30

I heard that in C, if I do

char *s = "hello world". 

the "hello world" is actually stored in read-only memory.

I am not so clear about read-only memory. What is the explanation? Is that like a flag to the compiler that tells the compiler to do not write into that section?

Peter Mortensen
  • 30,738
  • 21
  • 105
  • 131
  • 1
    Do you have a reference? I think you might mean: const char* s = "hello world". – James Black Nov 10 '09 at 00:29
  • 3
    It is not clear that all processor architectures support protected memory. – jldupont Nov 10 '09 at 00:30
  • 1
    @James Black: The OP is obviously talking about the string literal `"hello world"`, which indeed can be stored in read-only memory, regardless of how the pointer is declared. – AnT stands with Russia Nov 10 '09 at 00:36
  • my reference is: http://stackoverflow.com/questions/1704407/what-is-the-difference-between-char-s-and-char-s-in-c –  Nov 10 '09 at 00:40
  • I am also curious when we declare a constant, ex: const int a; does a get allocated into the read-only memory section too? (because it's constant, not modifiable so I assume so) –  Nov 10 '09 at 00:41

7 Answers7

42

That's not a feature of the C language but a feature of the compiler/linker and the operating system working together.

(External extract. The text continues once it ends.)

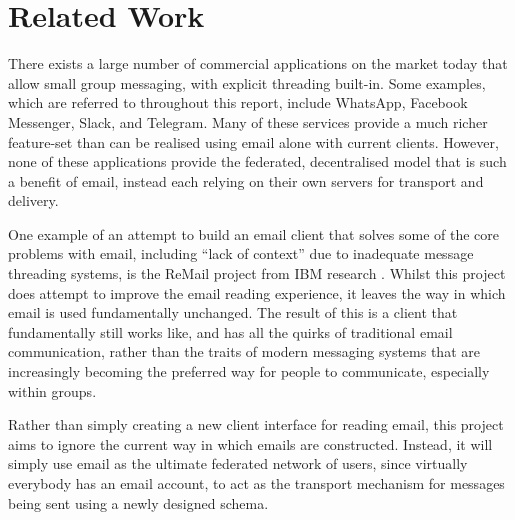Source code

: \chapter{Related Work}


There exists a large number of commercial applications on the market today that allow small group messaging, with explicit threading built-in. Some examples, which are referred to throughout this report, include WhatsApp, Facebook Messenger, Slack, and Telegram. Many of these services provide a much richer feature-set than can be realised using email alone with current clients. However, none of these applications provide the federated, decentralised model that is such a benefit of email, instead each relying on their own servers for transport and delivery.

One example of an attempt to build an email client that solves some of the core problems with email, including ``lack of context'' due to inadequate message threading systems, is the ReMail project from IBM research \cite{kerr2004designing}. Whilst this project does attempt to improve the email reading experience, it leaves the way in which email is used fundamentally unchanged. The result of this is a client that fundamentally still works like, and has all the quirks of traditional email communication, rather than the traits of modern messaging systems that are increasingly becoming the preferred way for people to communicate, especially within groups.

Rather than simply creating a new client interface for reading email, this project aims to ignore the current way in which emails are constructed. Instead, it will simply use email as the ultimate federated network of users, since virtually everybody has an email account, to act as the transport mechanism for messages being sent using a newly designed schema.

When you compile such code the following happens:

  • The compiler will put the string into a read-only data-section.

  • The linker collects all the data in such read-only sections and puts them into a single segment. This segment resides in the executable file and is flagged with a "read only"-attribute.

  • Now comes the operating system executable loader. It loads the executable (or maps it into memory to be more exact). Once this is done, the loader walks the sections and sets access-permissions for each segment. For a read-only data segment it will most likely disable code-execute and write access. Code (for example, your functions) gets execute rights but no write access. Ordinary data like static variables gets read and write access and so on...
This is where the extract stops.